Bee populations are declining and several culprits contribute: parasites and diseases, pesticides, lack of flowering plants to feed on and management practices. Scientists, conservationists, government agencies and beekeepers are working hard to figure out ways to reduce these challenging problems.
One concrete action we can take is to reduce exposure to pesticides that can harm bees and other pollinators. Recently, Emory University announced that it will take an important step toward protecting bees by banning a class of pesticides known as “neonicotinoids.”
Though relatively new on the market, neonicotinoids are the most-used class of insecticides on earth. For example, one chemical in this class, Clothianidin, is used in the production of the vast majority of corn grown in the United States. Neonicotinoids are also commonly found in many household garden chemical products and greenhouse-grown ornamental plants that are pre-treated prior to sale in nurseries. Some nurseries in the U.S. are refusing to sell plants pre-treated with neonicotinoids, but most nurseries have not followed suit.
Scientific evidence has been mounting from a range of studies that neonicotinoids are particularly damaging to bees. Neonicotinoids not only kill bees, they can also affect them in other ways. Even at low concentrations, sometimes measured in a few parts per billion, neonicotinoids can impair bee immune systems, learning, foraging, and navigation.
Bees provide us with one of every three bites of food that we eat via pollination of food crops. Crops that are dependent on bee pollination represent many of the most nutritious and vitamin-rich fruits, vegetables, nuts and seeds in our diet. Bees also contribute to our economy in unexpected ways, like the pollination of cotton. Pollinators also play a critical role in natural ecosystems by pollinating wild plants.

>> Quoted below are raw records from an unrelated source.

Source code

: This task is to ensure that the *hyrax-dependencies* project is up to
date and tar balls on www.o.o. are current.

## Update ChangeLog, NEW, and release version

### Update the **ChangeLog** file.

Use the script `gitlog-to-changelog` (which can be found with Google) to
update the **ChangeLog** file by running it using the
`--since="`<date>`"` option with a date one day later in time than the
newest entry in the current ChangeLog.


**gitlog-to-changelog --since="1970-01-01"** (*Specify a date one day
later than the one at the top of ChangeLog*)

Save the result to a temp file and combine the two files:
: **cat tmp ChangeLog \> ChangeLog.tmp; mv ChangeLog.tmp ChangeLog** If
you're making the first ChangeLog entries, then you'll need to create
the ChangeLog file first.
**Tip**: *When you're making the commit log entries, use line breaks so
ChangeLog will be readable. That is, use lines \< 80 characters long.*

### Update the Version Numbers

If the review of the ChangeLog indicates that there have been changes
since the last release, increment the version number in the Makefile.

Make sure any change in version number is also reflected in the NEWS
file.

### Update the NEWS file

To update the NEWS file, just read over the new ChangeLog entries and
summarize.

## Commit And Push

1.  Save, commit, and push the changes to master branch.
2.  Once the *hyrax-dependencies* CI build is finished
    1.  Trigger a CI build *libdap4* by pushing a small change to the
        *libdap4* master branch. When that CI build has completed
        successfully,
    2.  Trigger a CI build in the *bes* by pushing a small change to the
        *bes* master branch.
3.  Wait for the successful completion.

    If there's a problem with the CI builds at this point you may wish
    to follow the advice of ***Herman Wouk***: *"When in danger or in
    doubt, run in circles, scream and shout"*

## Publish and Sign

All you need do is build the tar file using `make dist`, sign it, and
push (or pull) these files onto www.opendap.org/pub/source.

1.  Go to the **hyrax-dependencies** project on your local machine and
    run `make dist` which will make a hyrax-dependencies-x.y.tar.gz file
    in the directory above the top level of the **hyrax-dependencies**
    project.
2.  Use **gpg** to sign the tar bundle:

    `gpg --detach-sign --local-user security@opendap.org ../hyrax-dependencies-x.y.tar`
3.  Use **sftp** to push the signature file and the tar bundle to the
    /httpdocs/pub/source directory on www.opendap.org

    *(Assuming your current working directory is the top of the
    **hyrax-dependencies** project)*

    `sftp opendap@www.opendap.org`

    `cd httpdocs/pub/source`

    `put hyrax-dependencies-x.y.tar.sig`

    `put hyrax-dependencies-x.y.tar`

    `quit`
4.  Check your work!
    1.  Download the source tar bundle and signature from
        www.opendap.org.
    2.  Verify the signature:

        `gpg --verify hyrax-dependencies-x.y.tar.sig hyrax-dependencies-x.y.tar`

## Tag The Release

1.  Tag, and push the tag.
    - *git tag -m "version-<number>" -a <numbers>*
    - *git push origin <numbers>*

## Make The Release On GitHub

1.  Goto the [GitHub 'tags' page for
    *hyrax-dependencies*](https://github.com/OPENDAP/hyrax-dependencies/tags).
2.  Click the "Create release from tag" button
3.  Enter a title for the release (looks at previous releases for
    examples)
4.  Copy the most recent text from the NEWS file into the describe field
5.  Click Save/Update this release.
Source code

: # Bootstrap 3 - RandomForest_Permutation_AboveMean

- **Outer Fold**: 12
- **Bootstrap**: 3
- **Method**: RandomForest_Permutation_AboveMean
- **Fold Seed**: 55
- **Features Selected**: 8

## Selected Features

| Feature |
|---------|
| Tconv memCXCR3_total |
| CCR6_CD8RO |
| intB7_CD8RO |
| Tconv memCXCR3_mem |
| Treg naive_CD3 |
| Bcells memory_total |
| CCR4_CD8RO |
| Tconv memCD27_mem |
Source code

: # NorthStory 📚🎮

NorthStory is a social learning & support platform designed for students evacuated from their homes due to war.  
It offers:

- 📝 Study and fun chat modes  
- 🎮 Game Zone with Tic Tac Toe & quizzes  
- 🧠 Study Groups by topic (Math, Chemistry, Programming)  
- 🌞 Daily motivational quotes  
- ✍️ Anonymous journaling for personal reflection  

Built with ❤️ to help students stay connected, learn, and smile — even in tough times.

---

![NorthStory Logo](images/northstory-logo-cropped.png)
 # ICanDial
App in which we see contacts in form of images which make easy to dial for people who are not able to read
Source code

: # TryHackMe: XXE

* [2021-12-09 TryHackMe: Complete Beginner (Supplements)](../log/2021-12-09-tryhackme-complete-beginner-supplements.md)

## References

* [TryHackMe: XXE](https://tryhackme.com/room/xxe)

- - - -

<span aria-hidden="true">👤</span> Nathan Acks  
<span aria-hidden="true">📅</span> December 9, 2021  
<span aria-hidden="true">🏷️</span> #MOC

Research journals recently synthesized studies on neonicotinoids. This review clearly shows that these chemicals are accumulating in water and soil and that their use can have negative impacts on species beyond pollinators, including birds. The EPA is now conducting a full review of the safety of neonicotinoids but results are not expected until 2018.
Emory thinks that is too long for bees to wait. I am proud to work at an institution that’s taken a concrete step toward improving pollinator health.
Berry Brosi, a bee biologist, is an assistant professor of environmental studies at Emory University.